No direct experience, but in the late 60's and 70's when there were articles on Rallying in Car and Driver or similar magazines there'd almost always be a reference (or full-on story) about them. They'd be used for calculating speed, distance, and time for getting the waypoint stops right.
 
My Dad had a Curta II, he would actually let us play with it as kids, but he showed us what to do and what not to do... and we knew if we broke it it would be bad. He used it as a real estate appraiser, in the field (had the leather hip case) and office, then switched to an HP and shelved the Curta. We never figured out how to work the RPN calculator so we didn't play with the HP haha. Though I do use an HP35 now.

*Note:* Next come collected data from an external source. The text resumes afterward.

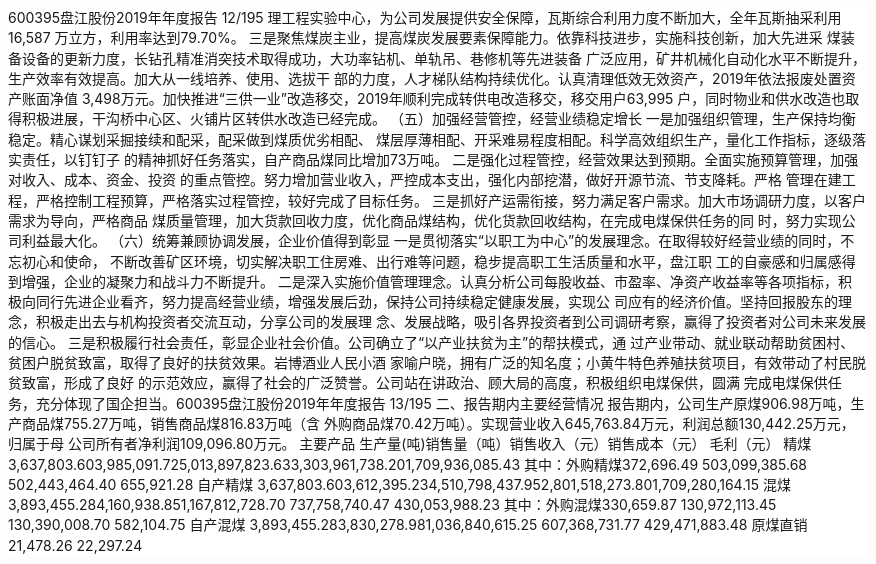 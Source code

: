 600395盘江股份2019年年度报告
12/195
理工程实验中心，为公司发展提供安全保障，瓦斯综合利用力度不断加大，全年瓦斯抽采利用16,587
万立方，利用率达到79.70%。
三是聚焦煤炭主业，提高煤炭发展要素保障能力。依靠科技进步，实施科技创新，加大先进采
煤装备设备的更新力度，长钻孔精准消突技术取得成功，大功率钻机、单轨吊、巷修机等先进装备
广泛应用，矿井机械化自动化水平不断提升，生产效率有效提高。加大从一线培养、使用、选拔干
部的力度，人才梯队结构持续优化。认真清理低效无效资产，2019年依法报废处置资产账面净值
3,498万元。加快推进“三供一业”改造移交，2019年顺利完成转供电改造移交，移交用户63,995
户，同时物业和供水改造也取得积极进展，干沟桥中心区、火铺片区转供水改造已经完成。
（五）加强经营管控，经营业绩稳定增长
一是加强组织管理，生产保持均衡稳定。精心谋划采掘接续和配采，配采做到煤质优劣相配、
煤层厚薄相配、开采难易程度相配。科学高效组织生产，量化工作指标，逐级落实责任，以钉钉子
的精神抓好任务落实，自产商品煤同比增加73万吨。
二是强化过程管控，经营效果达到预期。全面实施预算管理，加强对收入、成本、资金、投资
的重点管控。努力增加营业收入，严控成本支出，强化内部挖潜，做好开源节流、节支降耗。严格
管理在建工程，严格控制工程预算，严格落实过程管控，较好完成了目标任务。
三是抓好产运需衔接，努力满足客户需求。加大市场调研力度，以客户需求为导向，严格商品
煤质量管理，加大货款回收力度，优化商品煤结构，优化货款回收结构，在完成电煤保供任务的同
时，努力实现公司利益最大化。
（六）统筹兼顾协调发展，企业价值得到彰显
一是贯彻落实“以职工为中心”的发展理念。在取得较好经营业绩的同时，不忘初心和使命，
不断改善矿区环境，切实解决职工住房难、出行难等问题，稳步提高职工生活质量和水平，盘江职
工的自豪感和归属感得到增强，企业的凝聚力和战斗力不断提升。
二是深入实施价值管理理念。认真分析公司每股收益、市盈率、净资产收益率等各项指标，积
极向同行先进企业看齐，努力提高经营业绩，增强发展后劲，保持公司持续稳定健康发展，实现公
司应有的经济价值。坚持回报股东的理念，积极走出去与机构投资者交流互动，分享公司的发展理
念、发展战略，吸引各界投资者到公司调研考察，赢得了投资者对公司未来发展的信心。
三是积极履行社会责任，彰显企业社会价值。公司确立了“以产业扶贫为主”的帮扶模式，通
过产业带动、就业联动帮助贫困村、贫困户脱贫致富，取得了良好的扶贫效果。岩博酒业人民小酒
家喻户晓，拥有广泛的知名度；小黄牛特色养殖扶贫项目，有效带动了村民脱贫致富，形成了良好
的示范效应，赢得了社会的广泛赞誉。公司站在讲政治、顾大局的高度，积极组织电煤保供，圆满
完成电煤保供任务，充分体现了国企担当。600395盘江股份2019年年度报告
13/195
二、报告期内主要经营情况
报告期内，公司生产原煤906.98万吨，生产商品煤755.27万吨，销售商品煤816.83万吨（含
外购商品煤70.42万吨）。实现营业收入645,763.84万元，利润总额130,442.25万元，归属于母
公司所有者净利润109,096.80万元。
主要产品
生产量(吨)销售量（吨）销售收入（元）销售成本（元）
毛利（元）
精煤
3,637,803.603,985,091.725,013,897,823.633,303,961,738.201,709,936,085.43
其中：外购精煤372,696.49
503,099,385.68
502,443,464.40
655,921.28
自产精煤
3,637,803.603,612,395.234,510,798,437.952,801,518,273.801,709,280,164.15
混煤
3,893,455.284,160,938.851,167,812,728.70
737,758,740.47
430,053,988.23
其中：外购混煤330,659.87
130,972,113.45
130,390,008.70
582,104.75
自产混煤
3,893,455.283,830,278.981,036,840,615.25
607,368,731.77
429,471,883.48
原煤直销
21,478.26
22,297.24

I've never worked on one, but I know a couple of watchmakers who do and even make replacement parts for them. Ultra cool machines!
 
I bought a new MGB roadster in 1967 and joined the two local sports car clubs. I did the rally thing and bought a Curta from the local Datsun dealer.

I think there were some drivers that bought a Swedish Halda modified taxicab meter that was said to be useful.

Some years ago, I sold my Curta, still like new with all the papers, to a collector.

Larry
 
The Curta was standard equipment in the rallying world through the 1970's Early electronic calculators could not do the math required. Halda made fully adjustable odometers, the Tripmaster and the Twinmaster. Each rally began with a carefully measured section about 10 miles long. This allowed you to adjust the odometer using the built in gear train (like a lathe). If you had only the car's odometer you made a correction factor.

Halda also made the Speed Pilot, a really neat instrument. It had an adjustable odometer also and it read out on a dial that compared your present position to the correct "rallymaster mile" as it went along. All you had to do was keep the two needles matched and you were on time. Instead of a gear train it had rubber cones to provide continuously variable adjustments. Changes in average speed were easily accommodated. The rally instruction might be CAST - 32. That meant Change Average Speed To 32 miles per hour.

Halda Speedpilot | VintageRally.com
 
Cool machine, and quite a story behind it. The inventor, like so many in Europe, suffered first under the Nazis and than had to flee from the equally evil Soviets. Two flavors of totalitarianism, both noted for their barbarism, cruelty, and suppression of the human spirit.

Those who have never suffered under such regimes can't truly appreciate how precious freedom is.
 
Like many obscure things, Curta Calculators appear in the novels of William Gibson- Sci-fi author who doesnt write about aliens or space travel, just about the very near future.